I am wondering what the best way to implement conversion to string is for my own classes. I have searched extensively (and consulted some books), but surprisingly I have not found any recommendations anywhere. As I see it, the options are:
Inside-class definition of the cast to string:
operator std::string() const
Outside-class overloading of
std::string to_string(const Obj&)
Related to this: is it beter to declare the overload of the streaming operator <<
inside the class or outside?
I'd say it depends on the type of string you're trying to generate. If it's for logging and debugging, I'd probably overload <<(ostream&)
, provided my logging library supports streams (or can be mode to support it).
If it makes sense as a string without surprising anyone (the upcoming string_view
being one example), then I'd do the operator. If it's a number type (like a big integer), or any other type that for any other reason needs to have a string representation, I'd add a ToString()
function, whether member or not.
I wouldn't, however, add a std::to_string()
overload, since I wouldn't want to sneak into the std
namespace with my own non-standard code. Also, you can't even use it ADL contexts, since std::to_string()

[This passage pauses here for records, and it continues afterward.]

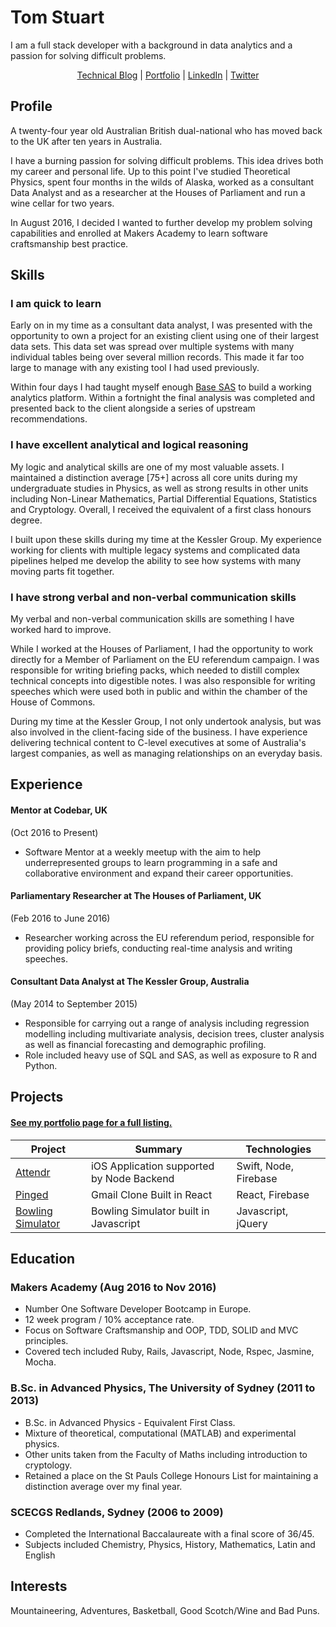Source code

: # Tom Stuart

I am a full stack developer with a background in data analytics and a passion for solving difficult problems.

<p align="center">
  <a href="http://TomStuart92.github.io">Technical Blog</a> |
    <a href="http://TomStuart92.github.io/portfolio">Portfolio</a> |
      <a href="http://www.linkedin.com/in/thomas-stuart">LinkedIn</a> |
        <a href="http://twitter.com/ThomasCStuart">Twitter</a>

</p>

## Profile

A twenty-four year old Australian British dual-national who has moved back to the UK after ten years in Australia.

I have a burning passion for solving difficult problems. This idea drives both my career and personal life. Up to this point I've studied Theoretical Physics, spent four months in the wilds of Alaska, worked as a consultant Data Analyst and as a researcher at the Houses of Parliament and run a wine cellar for two years.

In August 2016, I decided I wanted to further develop my problem solving capabilities and enrolled at Makers Academy to learn software craftsmanship best practice.

## Skills

### I am quick to learn

Early on in my time as a consultant data analyst, I was presented with the opportunity to own a project for an existing client using one of their largest data sets. This data set was spread over multiple systems with many individual tables being over several million records. This made it far too large to manage with any existing tool I had used previously.

Within four days I had taught myself enough [Base SAS](http://www.sas.com/en_us/software/base-sas.html) to build a working analytics platform. Within a fortnight the final analysis was completed and presented back to the client alongside a series of upstream recommendations.  

### I have excellent analytical and logical reasoning

My logic and analytical skills are one of my most valuable assets. I maintained a distinction average [75+] across all core units during my undergraduate studies in Physics, as well as strong results in other units including Non-Linear Mathematics, Partial Differential Equations, Statistics and Cryptology. Overall, I received the equivalent of a first class honours degree.

I built upon these skills during my time at the Kessler Group. My experience working for clients with multiple legacy systems and complicated data pipelines helped me develop the ability to see how systems with many moving parts fit together.

### I have strong verbal and non-verbal communication skills

My verbal and non-verbal communication skills are something I have worked hard to improve.

While I worked at the Houses of Parliament, I had the opportunity to work directly for a Member of Parliament on the EU referendum campaign. I was responsible for writing briefing packs, which needed to distill complex technical concepts into digestible notes. I was also responsible for writing speeches which were used both in public and within the chamber of the House of Commons.

During my time at the Kessler Group, I not only undertook analysis, but was also involved in the client-facing side of the business. I have experience delivering technical content to C-level executives at some of Australia's largest companies, as well as managing relationships on an everyday basis.

## Experience

#### Mentor at Codebar, UK
(Oct 2016 to Present)  

- Software Mentor at a weekly meetup with the aim to help underrepresented groups to learn programming in a safe and collaborative environment and expand their career opportunities.

#### Parliamentary Researcher at The Houses of Parliament, UK
(Feb 2016 to June 2016)  

- Researcher working across the EU referendum period, responsible for providing policy briefs, conducting real-time analysis and writing speeches.

#### Consultant Data Analyst at The Kessler Group, Australia   
(May 2014 to September 2015)  

- Responsible for carrying out a range of analysis including regression modelling including multivariate analysis, decision trees, cluster analysis as well as financial forecasting and demographic profiling.
- Role included heavy use of SQL and SAS, as well as exposure to R and Python.

## Projects

#### [See my portfolio page for a full listing.](http://TomStuart92.github.io/portfolio/)

| Project        | Summary           | Technologies  |
| ------------- |-------------| -----|
| [Attendr](https://tomstuart92.github.io/portfolio/Attendr/) | iOS Application supported by Node Backend | Swift, Node, Firebase |
| [Pinged](https://tomstuart92.github.io/portfolio/Pinged/) | Gmail Clone Built in React | React, Firebase |
| [Bowling Simulator](https://tomstuart92.github.io/portfolio/Bowling/)    | Bowling Simulator built in Javascript | Javascript, jQuery |

## Education

### Makers Academy (Aug 2016 to Nov 2016)

- Number One Software Developer Bootcamp in Europe.
- 12 week program / 10% acceptance rate.
- Focus on Software Craftsmanship and OOP, TDD, SOLID and MVC principles.
- Covered tech included Ruby, Rails, Javascript, Node, Rspec, Jasmine, Mocha.

### B.Sc. in Advanced Physics, The University of Sydney (2011 to 2013)

- B.Sc. in Advanced Physics - Equivalent First Class.  
- Mixture of theoretical, computational (MATLAB) and experimental physics.   
- Other units taken from the Faculty of Maths including introduction to cryptology.  
- Retained a place on the St Pauls College Honours List for maintaining a distinction average over my final year.

### SCECGS Redlands, Sydney (2006 to 2009)

- Completed the International Baccalaureate with a final score of 36/45.
- Subjects included Chemistry, Physics, History, Mathematics, Latin and English

## Interests

Mountaineering, Adventures, Basketball, Good Scotch/Wine and Bad Puns.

only takes primitive operands.
As for the <<(ostream&)
operator, there's no use declaring it as a member function, since os << myObj
wouldn't work. What you can do is declare it as a friend and then have its definition inside the class declaration. This, however, would make it a non-member function, because of the friend
keyword. The safest bet is, usually, to declare it as a friend and the provide the implementation in a source file.